Dataset records: Begin

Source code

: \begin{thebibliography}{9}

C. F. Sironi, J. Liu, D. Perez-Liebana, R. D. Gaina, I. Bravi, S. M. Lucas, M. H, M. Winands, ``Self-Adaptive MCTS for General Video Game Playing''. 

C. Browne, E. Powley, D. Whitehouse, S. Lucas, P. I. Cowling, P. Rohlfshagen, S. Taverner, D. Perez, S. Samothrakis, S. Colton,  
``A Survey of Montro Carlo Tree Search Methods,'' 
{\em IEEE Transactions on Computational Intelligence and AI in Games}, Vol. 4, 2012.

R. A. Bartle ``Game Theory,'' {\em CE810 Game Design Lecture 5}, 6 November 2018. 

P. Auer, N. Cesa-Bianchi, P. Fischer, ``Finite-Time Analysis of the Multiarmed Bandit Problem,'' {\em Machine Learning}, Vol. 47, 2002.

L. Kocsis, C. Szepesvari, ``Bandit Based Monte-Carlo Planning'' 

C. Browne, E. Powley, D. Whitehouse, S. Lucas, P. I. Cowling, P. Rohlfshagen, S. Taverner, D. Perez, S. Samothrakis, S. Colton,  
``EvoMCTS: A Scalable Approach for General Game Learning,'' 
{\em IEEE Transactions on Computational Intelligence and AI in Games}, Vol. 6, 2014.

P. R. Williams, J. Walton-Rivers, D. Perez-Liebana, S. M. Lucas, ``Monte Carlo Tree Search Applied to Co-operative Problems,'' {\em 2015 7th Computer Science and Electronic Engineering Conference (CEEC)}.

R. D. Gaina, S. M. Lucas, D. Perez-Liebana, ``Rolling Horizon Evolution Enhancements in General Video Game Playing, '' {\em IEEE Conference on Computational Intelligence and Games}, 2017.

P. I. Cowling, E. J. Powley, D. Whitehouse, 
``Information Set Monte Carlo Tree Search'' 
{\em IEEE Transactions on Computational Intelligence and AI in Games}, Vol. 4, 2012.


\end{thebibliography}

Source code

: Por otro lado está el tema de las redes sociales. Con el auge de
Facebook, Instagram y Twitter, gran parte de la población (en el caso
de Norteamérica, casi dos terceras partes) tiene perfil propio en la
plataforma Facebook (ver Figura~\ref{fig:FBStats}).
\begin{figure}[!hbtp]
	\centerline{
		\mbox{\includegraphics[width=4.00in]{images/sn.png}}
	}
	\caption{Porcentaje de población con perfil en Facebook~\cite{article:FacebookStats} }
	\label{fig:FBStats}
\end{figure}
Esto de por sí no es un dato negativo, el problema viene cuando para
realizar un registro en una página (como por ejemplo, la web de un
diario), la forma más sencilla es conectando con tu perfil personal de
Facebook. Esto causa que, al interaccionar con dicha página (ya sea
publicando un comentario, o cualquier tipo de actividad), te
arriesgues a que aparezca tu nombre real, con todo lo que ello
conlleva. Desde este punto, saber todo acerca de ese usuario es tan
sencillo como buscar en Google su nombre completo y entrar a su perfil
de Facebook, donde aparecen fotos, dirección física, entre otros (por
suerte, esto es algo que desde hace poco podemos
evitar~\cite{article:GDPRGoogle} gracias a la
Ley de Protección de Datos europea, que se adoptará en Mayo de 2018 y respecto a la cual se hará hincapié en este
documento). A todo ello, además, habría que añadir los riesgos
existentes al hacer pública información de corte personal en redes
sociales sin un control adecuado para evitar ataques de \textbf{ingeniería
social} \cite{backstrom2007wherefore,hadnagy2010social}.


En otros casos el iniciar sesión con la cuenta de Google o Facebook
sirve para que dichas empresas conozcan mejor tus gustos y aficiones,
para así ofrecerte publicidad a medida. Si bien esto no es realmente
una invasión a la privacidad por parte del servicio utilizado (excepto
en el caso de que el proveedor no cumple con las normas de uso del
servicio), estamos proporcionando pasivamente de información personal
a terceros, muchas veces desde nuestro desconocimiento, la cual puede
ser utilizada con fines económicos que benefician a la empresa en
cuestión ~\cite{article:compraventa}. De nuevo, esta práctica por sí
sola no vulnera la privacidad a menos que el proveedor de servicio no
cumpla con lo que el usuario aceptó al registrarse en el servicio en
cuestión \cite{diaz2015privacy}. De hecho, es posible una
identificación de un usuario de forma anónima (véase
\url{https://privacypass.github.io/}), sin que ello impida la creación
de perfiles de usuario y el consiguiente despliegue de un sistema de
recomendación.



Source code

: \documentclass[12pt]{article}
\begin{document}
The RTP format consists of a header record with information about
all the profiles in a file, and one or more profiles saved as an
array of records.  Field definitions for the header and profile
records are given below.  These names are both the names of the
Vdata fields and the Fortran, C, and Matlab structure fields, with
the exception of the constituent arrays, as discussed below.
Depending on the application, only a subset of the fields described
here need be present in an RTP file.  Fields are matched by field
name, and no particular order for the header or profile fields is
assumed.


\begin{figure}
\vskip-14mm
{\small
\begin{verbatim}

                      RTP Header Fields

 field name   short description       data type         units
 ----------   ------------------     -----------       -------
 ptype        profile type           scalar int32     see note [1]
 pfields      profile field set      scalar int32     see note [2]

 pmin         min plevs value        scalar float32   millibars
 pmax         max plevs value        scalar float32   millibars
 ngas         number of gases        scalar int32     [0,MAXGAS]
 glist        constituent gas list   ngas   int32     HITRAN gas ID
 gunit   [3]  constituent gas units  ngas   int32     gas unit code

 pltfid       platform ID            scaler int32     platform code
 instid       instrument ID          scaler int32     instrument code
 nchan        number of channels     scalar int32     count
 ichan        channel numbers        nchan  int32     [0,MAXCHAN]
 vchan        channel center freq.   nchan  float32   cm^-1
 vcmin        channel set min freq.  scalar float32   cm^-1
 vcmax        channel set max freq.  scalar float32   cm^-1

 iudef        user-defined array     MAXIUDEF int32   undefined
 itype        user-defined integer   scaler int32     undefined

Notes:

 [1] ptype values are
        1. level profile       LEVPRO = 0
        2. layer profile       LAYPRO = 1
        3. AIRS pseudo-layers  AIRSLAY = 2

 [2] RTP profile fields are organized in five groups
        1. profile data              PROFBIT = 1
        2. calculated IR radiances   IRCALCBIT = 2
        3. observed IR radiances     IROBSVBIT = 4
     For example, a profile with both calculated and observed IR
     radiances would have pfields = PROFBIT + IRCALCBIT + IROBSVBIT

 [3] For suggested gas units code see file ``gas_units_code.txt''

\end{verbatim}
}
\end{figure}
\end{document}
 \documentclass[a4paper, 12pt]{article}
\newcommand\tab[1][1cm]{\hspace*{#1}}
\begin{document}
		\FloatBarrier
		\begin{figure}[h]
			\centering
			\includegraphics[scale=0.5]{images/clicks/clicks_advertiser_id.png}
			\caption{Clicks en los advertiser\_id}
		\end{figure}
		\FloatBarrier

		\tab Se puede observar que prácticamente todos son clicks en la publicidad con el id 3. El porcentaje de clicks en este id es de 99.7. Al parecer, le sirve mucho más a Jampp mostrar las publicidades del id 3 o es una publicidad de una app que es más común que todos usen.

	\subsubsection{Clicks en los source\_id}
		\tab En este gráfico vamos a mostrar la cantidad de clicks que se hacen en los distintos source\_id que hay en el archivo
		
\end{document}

Dataset records: End

• _Problem requirements_:
Write out the records. Leave nothing out and change nothing.

• _Result of this exercise_:
Source code

: \begin{thebibliography}{9}

C. F. Sironi, J. Liu, D. Perez-Liebana, R. D. Gaina, I. Bravi, S. M. Lucas, M. H, M. Winands, ``Self-Adaptive MCTS for General Video Game Playing''. 

C. Browne, E. Powley, D. Whitehouse, S. Lucas, P. I. Cowling, P. Rohlfshagen, S. Taverner, D. Perez, S. Samothrakis, S. Colton,  
``A Survey of Montro Carlo Tree Search Methods,'' 
{\em IEEE Transactions on Computational Intelligence and AI in Games}, Vol. 4, 2012.

R. A. Bartle ``Game Theory,'' {\em CE810 Game Design Lecture 5}, 6 November 2018. 

P. Auer, N. Cesa-Bianchi, P. Fischer, ``Finite-Time Analysis of the Multiarmed Bandit Problem,'' {\em Machine Learning}, Vol. 47, 2002.

L. Kocsis, C. Szepesvari, ``Bandit Based Monte-Carlo Planning'' 

C. Browne, E. Powley, D. Whitehouse, S. Lucas, P. I. Cowling, P. Rohlfshagen, S. Taverner, D. Perez, S. Samothrakis, S. Colton,  
``EvoMCTS: A Scalable Approach for General Game Learning,'' 
{\em IEEE Transactions on Computational Intelligence and AI in Games}, Vol. 6, 2014.

P. R. Williams, J. Walton-Rivers, D. Perez-Liebana, S. M. Lucas, ``Monte Carlo Tree Search Applied to Co-operative Problems,'' {\em 2015 7th Computer Science and Electronic Engineering Conference (CEEC)}.

R. D. Gaina, S. M. Lucas, D. Perez-Liebana, ``Rolling Horizon Evolution Enhancements in General Video Game Playing, '' {\em IEEE Conference on Computational Intelligence and Games}, 2017.

P. I. Cowling, E. J. Powley, D. Whitehouse, 
``Information Set Monte Carlo Tree Search'' 
{\em IEEE Transactions on Computational Intelligence and AI in Games}, Vol. 4, 2012.


\end{thebibliography}

Source code

: Por otro lado está el tema de las redes sociales. Con el auge de
Facebook, Instagram y Twitter, gran parte de la población (en el caso
de Norteamérica, casi dos terceras partes) tiene perfil propio en la
plataforma Facebook (ver Figura~\ref{fig:FBStats}).
\begin{figure}[!hbtp]
	\centerline{
		\mbox{\includegraphics[width=4.00in]{images/sn.png}}
	}
	\caption{Porcentaje de población con perfil en Facebook~\cite{article:FacebookStats} }
	\label{fig:FBStats}
\end{figure}
Esto de por sí no es un dato negativo, el problema viene cuando para
realizar un registro en una página (como por ejemplo, la web de un
diario), la forma más sencilla es conectando con tu perfil personal de
Facebook. Esto causa que, al interaccionar con dicha página (ya sea
publicando un comentario, o cualquier tipo de actividad), te
arriesgues a que aparezca tu nombre real, con todo lo que ello
conlleva. Desde este punto, saber todo acerca de ese usuario es tan
sencillo como buscar en Google su nombre completo y entrar a su perfil
de Facebook, donde aparecen fotos, dirección física, entre otros (por
suerte, esto es algo que desde hace poco podemos
evitar~\cite{article:GDPRGoogle} gracias a la
Ley de Protección de Datos europea, que se adoptará en Mayo de 2018 y respecto a la cual se hará hincapié en este
documento). A todo ello, además, habría que añadir los riesgos
existentes al hacer pública información de corte personal en redes
sociales sin un control adecuado para evitar ataques de \textbf{ingeniería
social} \cite{backstrom2007wherefore,hadnagy2010social}.


En otros casos el iniciar sesión con la cuenta de Google o Facebook
sirve para que dichas empresas conozcan mejor tus gustos y aficiones,
para así ofrecerte publicidad a medida. Si bien esto no es realmente
una invasión a la privacidad por parte del servicio utilizado (excepto
en el caso de que el proveedor no cumple con las normas de uso del
servicio), estamos proporcionando pasivamente de información personal
a terceros, muchas veces desde nuestro desconocimiento, la cual puede
ser utilizada con fines económicos que benefician a la empresa en
cuestión ~\cite{article:compraventa}. De nuevo, esta práctica por sí
sola no vulnera la privacidad a menos que el proveedor de servicio no
cumpla con lo que el usuario aceptó al registrarse en el servicio en
cuestión \cite{diaz2015privacy}. De hecho, es posible una
identificación de un usuario de forma anónima (véase
\url{https://privacypass.github.io/}), sin que ello impida la creación
de perfiles de usuario y el consiguiente despliegue de un sistema de
recomendación.



Source code

: \documentclass[12pt]{article}
\begin{document}
The RTP format consists of a header record with information about
all the profiles in a file, and one or more profiles saved as an
array of records.  Field definitions for the header and profile
records are given below.  These names are both the names of the
Vdata fields and the Fortran, C, and Matlab structure fields, with
the exception of the constituent arrays, as discussed below.
Depending on the application, only a subset of the fields described
here need be present in an RTP file.  Fields are matched by field
name, and no particular order for the header or profile fields is
assumed.


\begin{figure}
\vskip-14mm
{\small
\begin{verbatim}

                      RTP Header Fields

 field name   short description       data type         units
 ----------   ------------------     -----------       -------
 ptype        profile type           scalar int32     see note [1]
 pfields      profile field set      scalar int32     see note [2]

 pmin         min plevs value        scalar float32   millibars
 pmax         max plevs value        scalar float32   millibars
 ngas         number of gases        scalar int32     [0,MAXGAS]
 glist        constituent gas list   ngas   int32     HITRAN gas ID
 gunit   [3]  constituent gas units  ngas   int32     gas unit code

 pltfid       platform ID            scaler int32     platform code
 instid       instrument ID          scaler int32     instrument code
 nchan        number of channels     scalar int32     count
 ichan        channel numbers        nchan  int32     [0,MAXCHAN]
 vchan        channel center freq.   nchan  float32   cm^-1
 vcmin        channel set min freq.  scalar float32   cm^-1
 vcmax        channel set max freq.  scalar float32   cm^-1

 iudef        user-defined array     MAXIUDEF int32   undefined
 itype        user-defined integer   scaler int32     undefined

Notes:

 [1] ptype values are
        1. level profile       LEVPRO = 0
        2. layer profile       LAYPRO = 1
        3. AIRS pseudo-layers  AIRSLAY = 2

 [2] RTP profile fields are organized in five groups
        1. profile data              PROFBIT = 1
        2. calculated IR radiances   IRCALCBIT = 2
        3. observed IR radiances     IROBSVBIT = 4
     For example, a profile with both calculated and observed IR
     radiances would have pfields = PROFBIT + IRCALCBIT + IROBSVBIT

 [3] For suggested gas units code see file ``gas_units_code.txt''

\end{verbatim}
}
\end{figure}
\end{document}
 \documentclass[a4paper, 12pt]{article}
\newcommand\tab[1][1cm]{\hspace*{#1}}
\begin{document}
		\FloatBarrier
		\begin{figure}[h]
			\centering
			\includegraphics[scale=0.5]{images/clicks/clicks_advertiser_id.png}
			\caption{Clicks en los advertiser\_id}
		\end{figure}
		\FloatBarrier

		\tab Se puede observar que prácticamente todos son clicks en la publicidad con el id 3. El porcentaje de clicks en este id es de 99.7. Al parecer, le sirve mucho más a Jampp mostrar las publicidades del id 3 o es una publicidad de una app que es más común que todos usen.

	\subsubsection{Clicks en los source\_id}
		\tab En este gráfico vamos a mostrar la cantidad de clicks que se hacen en los distintos source\_id que hay en el archivo
		
\end{document}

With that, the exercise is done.